Across North Carolina, nearly 100,000 public school and public charter school teachers work with students from kindergarten through high school. These individuals have taken many steps to be qualified to be public school teachers. They have completed a bachelor’s degree, and nearly one-third of them have earned master’s degrees or higher. On top of their academic credentials, teachers pass specific professional standardized tests in order to qualify to receive a teaching license in North Carolina. Once in the classroom, teachers are evaluated regularly and have access to professional development to keep improving their practice in the classroom. Today’s successful teachers are knowledgeable, nimble, and always considering new approaches to meet student learning needs.
North Carolina recruits approximately 14,000 new teachers every year to keep our classrooms and schools fully staffed.

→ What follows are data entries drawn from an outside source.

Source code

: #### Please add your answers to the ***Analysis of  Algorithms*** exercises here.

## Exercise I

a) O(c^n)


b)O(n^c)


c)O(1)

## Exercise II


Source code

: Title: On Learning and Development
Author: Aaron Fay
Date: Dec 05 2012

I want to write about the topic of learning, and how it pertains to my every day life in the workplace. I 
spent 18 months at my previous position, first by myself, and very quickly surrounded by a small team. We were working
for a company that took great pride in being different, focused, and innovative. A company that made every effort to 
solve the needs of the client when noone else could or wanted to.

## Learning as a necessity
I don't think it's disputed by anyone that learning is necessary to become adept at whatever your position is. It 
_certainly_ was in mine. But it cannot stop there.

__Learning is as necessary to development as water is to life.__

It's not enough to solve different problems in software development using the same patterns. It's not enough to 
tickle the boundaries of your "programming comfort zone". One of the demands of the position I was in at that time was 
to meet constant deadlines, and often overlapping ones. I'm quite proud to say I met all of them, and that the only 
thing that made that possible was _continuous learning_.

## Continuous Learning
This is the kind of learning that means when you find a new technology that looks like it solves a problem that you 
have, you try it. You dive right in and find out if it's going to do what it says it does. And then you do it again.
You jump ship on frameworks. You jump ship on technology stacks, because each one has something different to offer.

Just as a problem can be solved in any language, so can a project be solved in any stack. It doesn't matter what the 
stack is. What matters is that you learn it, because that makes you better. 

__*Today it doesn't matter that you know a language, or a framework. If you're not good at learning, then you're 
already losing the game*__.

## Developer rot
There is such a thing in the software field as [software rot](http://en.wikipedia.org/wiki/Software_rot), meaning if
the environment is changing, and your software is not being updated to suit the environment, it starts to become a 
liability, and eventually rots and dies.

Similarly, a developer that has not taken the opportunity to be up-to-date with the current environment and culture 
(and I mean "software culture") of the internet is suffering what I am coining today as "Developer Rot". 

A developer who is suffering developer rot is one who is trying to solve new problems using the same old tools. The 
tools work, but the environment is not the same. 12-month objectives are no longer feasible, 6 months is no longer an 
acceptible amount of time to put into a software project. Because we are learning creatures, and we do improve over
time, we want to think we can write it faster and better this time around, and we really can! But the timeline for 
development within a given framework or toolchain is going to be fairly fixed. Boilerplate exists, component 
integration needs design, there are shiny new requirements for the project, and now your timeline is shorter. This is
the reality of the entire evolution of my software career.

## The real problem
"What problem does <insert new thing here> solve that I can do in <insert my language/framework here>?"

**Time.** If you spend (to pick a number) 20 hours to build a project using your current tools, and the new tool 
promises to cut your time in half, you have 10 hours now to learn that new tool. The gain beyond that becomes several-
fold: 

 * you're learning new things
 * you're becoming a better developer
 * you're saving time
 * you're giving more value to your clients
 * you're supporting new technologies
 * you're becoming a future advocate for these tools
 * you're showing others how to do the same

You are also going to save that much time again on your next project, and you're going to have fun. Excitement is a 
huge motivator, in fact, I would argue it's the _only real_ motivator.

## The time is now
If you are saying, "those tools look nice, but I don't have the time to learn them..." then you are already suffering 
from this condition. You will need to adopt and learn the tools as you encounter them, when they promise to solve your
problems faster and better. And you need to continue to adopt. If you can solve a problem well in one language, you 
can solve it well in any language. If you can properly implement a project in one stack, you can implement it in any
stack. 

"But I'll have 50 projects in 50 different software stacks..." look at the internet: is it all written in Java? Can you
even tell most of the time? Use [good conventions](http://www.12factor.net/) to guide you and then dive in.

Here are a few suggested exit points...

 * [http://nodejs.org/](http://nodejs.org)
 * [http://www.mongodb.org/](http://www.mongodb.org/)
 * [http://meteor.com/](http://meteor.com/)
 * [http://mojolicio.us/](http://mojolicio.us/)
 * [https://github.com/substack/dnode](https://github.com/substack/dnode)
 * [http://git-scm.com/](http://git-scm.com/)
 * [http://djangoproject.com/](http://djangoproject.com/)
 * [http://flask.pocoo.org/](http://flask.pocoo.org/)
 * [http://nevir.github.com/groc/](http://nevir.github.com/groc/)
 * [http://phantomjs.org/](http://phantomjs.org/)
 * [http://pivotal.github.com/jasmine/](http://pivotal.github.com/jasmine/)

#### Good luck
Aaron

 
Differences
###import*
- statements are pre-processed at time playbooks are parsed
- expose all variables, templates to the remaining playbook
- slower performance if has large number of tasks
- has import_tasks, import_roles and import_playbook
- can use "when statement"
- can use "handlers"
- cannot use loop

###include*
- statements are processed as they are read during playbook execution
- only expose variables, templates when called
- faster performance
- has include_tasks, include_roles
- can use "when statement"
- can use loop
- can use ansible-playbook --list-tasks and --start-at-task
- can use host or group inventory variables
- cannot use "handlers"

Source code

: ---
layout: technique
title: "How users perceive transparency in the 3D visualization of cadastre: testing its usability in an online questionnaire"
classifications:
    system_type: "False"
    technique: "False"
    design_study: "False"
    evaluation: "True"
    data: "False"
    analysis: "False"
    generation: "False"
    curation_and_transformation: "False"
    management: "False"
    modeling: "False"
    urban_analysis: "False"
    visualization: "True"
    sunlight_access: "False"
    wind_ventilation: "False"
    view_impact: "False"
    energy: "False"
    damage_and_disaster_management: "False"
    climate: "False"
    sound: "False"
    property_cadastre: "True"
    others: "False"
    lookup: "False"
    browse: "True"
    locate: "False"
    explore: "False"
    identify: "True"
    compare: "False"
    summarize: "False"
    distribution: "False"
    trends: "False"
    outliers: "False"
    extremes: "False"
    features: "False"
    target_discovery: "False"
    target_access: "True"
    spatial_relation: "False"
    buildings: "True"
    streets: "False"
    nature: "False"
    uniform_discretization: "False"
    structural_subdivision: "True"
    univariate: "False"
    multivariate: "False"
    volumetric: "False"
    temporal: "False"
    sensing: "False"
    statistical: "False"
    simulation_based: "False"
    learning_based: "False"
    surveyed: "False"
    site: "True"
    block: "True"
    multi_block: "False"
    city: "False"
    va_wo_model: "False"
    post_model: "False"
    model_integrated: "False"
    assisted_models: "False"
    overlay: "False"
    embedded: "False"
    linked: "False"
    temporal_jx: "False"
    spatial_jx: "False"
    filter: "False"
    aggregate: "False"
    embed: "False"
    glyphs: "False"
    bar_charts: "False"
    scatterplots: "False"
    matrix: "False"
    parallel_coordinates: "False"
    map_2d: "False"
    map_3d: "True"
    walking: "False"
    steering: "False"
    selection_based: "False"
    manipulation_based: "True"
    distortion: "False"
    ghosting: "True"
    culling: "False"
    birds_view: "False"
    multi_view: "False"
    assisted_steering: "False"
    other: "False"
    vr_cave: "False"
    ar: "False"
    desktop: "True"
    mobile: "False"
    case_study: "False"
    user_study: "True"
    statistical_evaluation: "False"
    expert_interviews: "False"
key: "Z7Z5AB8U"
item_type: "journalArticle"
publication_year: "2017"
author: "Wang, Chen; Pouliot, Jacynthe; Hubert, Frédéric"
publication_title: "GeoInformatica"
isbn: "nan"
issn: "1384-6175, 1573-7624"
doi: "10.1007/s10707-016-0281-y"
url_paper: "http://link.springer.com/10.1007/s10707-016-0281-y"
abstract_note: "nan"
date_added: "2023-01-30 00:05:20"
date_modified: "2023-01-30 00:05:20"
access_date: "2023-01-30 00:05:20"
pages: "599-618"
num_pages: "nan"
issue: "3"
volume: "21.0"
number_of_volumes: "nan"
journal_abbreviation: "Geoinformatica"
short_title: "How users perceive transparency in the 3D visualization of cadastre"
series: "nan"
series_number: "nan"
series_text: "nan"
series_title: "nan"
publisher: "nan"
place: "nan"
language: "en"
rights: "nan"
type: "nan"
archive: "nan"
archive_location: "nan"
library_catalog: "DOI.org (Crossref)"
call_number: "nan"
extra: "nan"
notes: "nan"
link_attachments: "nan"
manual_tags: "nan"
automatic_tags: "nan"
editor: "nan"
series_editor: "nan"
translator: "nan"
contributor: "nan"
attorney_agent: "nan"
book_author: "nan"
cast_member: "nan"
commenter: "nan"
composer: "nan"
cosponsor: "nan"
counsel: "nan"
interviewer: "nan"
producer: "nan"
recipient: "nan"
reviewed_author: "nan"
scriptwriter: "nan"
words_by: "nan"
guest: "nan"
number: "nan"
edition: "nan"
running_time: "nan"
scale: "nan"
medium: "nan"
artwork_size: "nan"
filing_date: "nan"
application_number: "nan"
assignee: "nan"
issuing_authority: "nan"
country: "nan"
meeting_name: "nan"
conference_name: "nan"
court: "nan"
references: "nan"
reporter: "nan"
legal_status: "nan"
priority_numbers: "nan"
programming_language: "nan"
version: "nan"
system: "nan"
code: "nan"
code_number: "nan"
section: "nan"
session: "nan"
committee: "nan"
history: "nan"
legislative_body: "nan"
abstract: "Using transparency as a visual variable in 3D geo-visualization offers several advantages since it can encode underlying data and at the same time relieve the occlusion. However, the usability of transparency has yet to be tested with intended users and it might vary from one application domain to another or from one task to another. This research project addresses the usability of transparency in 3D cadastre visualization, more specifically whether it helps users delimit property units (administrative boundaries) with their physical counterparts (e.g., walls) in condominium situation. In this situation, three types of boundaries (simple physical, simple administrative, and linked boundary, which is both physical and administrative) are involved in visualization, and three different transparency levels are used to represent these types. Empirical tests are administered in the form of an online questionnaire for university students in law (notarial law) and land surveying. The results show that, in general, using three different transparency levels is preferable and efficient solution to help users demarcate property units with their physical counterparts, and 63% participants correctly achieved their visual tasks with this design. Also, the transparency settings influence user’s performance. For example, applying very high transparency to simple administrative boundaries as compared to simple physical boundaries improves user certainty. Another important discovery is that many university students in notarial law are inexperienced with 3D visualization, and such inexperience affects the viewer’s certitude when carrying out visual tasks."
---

Why mention all of this now? May 2-6 is Teacher Appreciation Week across the United States, which gives you about two weeks to prepare your appreciation efforts for the teachers who matter to you or to your children. Your appreciation doesn’t have to be expensive or extravagant to be meaningful and memorable. A handwritten note or card or flowers from your own yard are great ways to say thank you. Another way to say thank you is to support North Carolina’s teachers by letting your lawmakers know that you support improvements to North Carolina teacher pay to make our state competitive with our neighbor states. This is a small and meaningful way to show how much of a difference teachers made in your life and in the lives of today’s young people.